“Tell me one last thing,”
said Harry. “Is this real? Or has this been happening inside my head?”
Dumbledore beamed at him, (..) “Of course it is happening inside your head, Harry, but why on earth
should that mean that it is not real?”
J.K. Rowling, Harry Potter and the Deathly Hallows
Telling moment at the GovTech 2022 summit in a discussion during the lunch break.
Pedro Tavares, State Secretary for Justice in Portugal had just dwelled on Portugal’s quest for new ways to offer court services online. Such as divorce proceedings. “No way”, a digital transformation consultant exclaimed upon hearing this, “a divorce is a real thing, you cannot do such a thing online”. “Well”, I said, “Mr Tavares added that all parties and their representation need to be in one room, while the judge can physically be in another in front of another screen”. This already shifted the perspective slightly for the tech consultant. Still, imagining ‘real life’ far-reaching procedures taking place in virtual ways proved to be a bridge too far.

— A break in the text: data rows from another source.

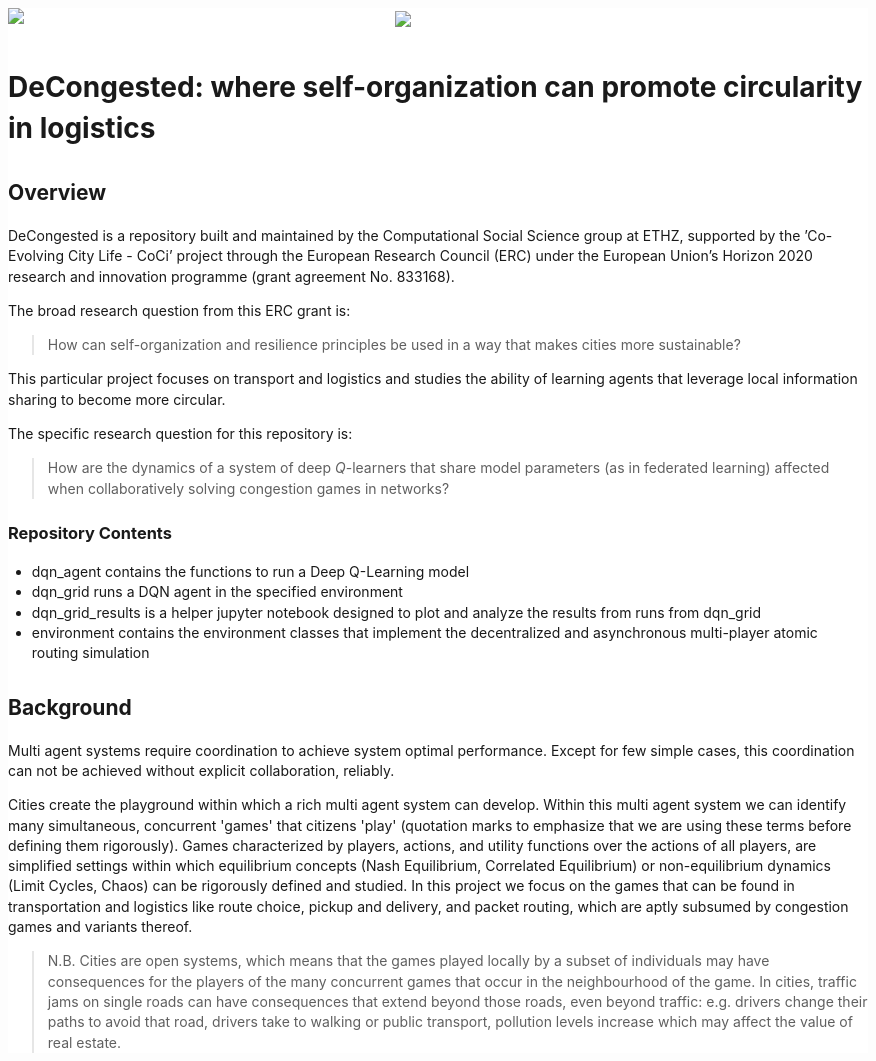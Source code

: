 <img src="images/logo.png" align="left" width="45%"/>
<img src="images/coci_logo.png" align="center" width="45%"/>

# DeCongested: where self-organization can promote circularity in logistics

## Overview
DeCongested is a repository built and maintained by the Computational Social Science group at ETHZ, supported by the ’Co-Evolving City Life - CoCi’ project through the European Research Council (ERC) under the European Union’s Horizon 2020 research and innovation programme (grant agreement No. 833168).

The broad research question from this ERC grant is:
> How can self-organization and resilience principles be used in a way that makes cities more sustainable?

This particular project focuses on transport and logistics and studies the ability of learning agents that leverage local information sharing to become more circular.

The specific research question for this repository is:
> How are the dynamics of a system of deep $Q$-learners that share model parameters (as in federated learning) affected when collaboratively solving congestion games in networks?

### Repository Contents
- dqn_agent contains the functions to run a Deep Q-Learning model
- dqn_grid runs a DQN agent in the specified environment
- dqn_grid_results is a helper jupyter notebook designed to plot and analyze the results from runs from dqn_grid
- environment contains the environment classes that implement the decentralized and asynchronous multi-player atomic routing simulation

## Background
Multi agent systems require coordination to achieve system optimal performance. Except for few simple cases, this coordination can not be achieved without explicit collaboration, reliably. 

Cities create the playground within which a rich multi agent system can develop. Within this multi agent system we can identify many simultaneous, concurrent 'games' that citizens 'play' (quotation marks to emphasize that we are using these terms before defining them rigorously). Games characterized by players, actions, and utility functions over the actions of all players, are simplified settings within which equilibrium concepts (Nash Equilibrium, Correlated Equilibrium) or non-equilibrium dynamics (Limit Cycles, Chaos) can be rigorously defined and studied. In this project we focus on the games that can be found in transportation and logistics like route choice, pickup and delivery, and packet routing, which are aptly subsumed by congestion games and variants thereof. 

> N.B. Cities are open systems, which means that the games played locally by a subset of individuals may have consequences for the players of the many concurrent games that occur in the neighbourhood of the game. In cities, traffic jams on single roads can have consequences that extend beyond those roads, even beyond traffic: e.g. drivers change their paths to avoid that road, drivers take to walking or public transport, pollution levels increase which may affect the value of real estate.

The altercation showed the difficulty in imagining, even for digital savvies, what e-government/govtech can bring. A real extension, enhancement or complement to citizen’s needs in real life. The virtual world not as a separate world, but as a interlaced part of our ‘real’ world.
With the conception of divorce proceeding online, came the apparent reaction (by the tech consultant) of a deep bond that could be dissolved by the superficial online push of a button. However, it was not said that the marriage could be dissolved in a quickie virtual proceeding. The virtual meeting was part of a careful legal process where the formal part was made as accessible and user-friendly as possible. A divorce is strenuous, why not make the ‘paper-work’ as easy as possible and with that digital.
The real challenge of our governments going digital is not the technology, it is our minds grasping the real opportunity of what an online society can offer. Not two different realities, with one real world and another ‘not real’ superficial one. It is one and the same, we as people will live increasingly in both. The online world needs to be treated and seen as real with real consequences in the real world.
Which really calls for more and better regulation, but that is different story.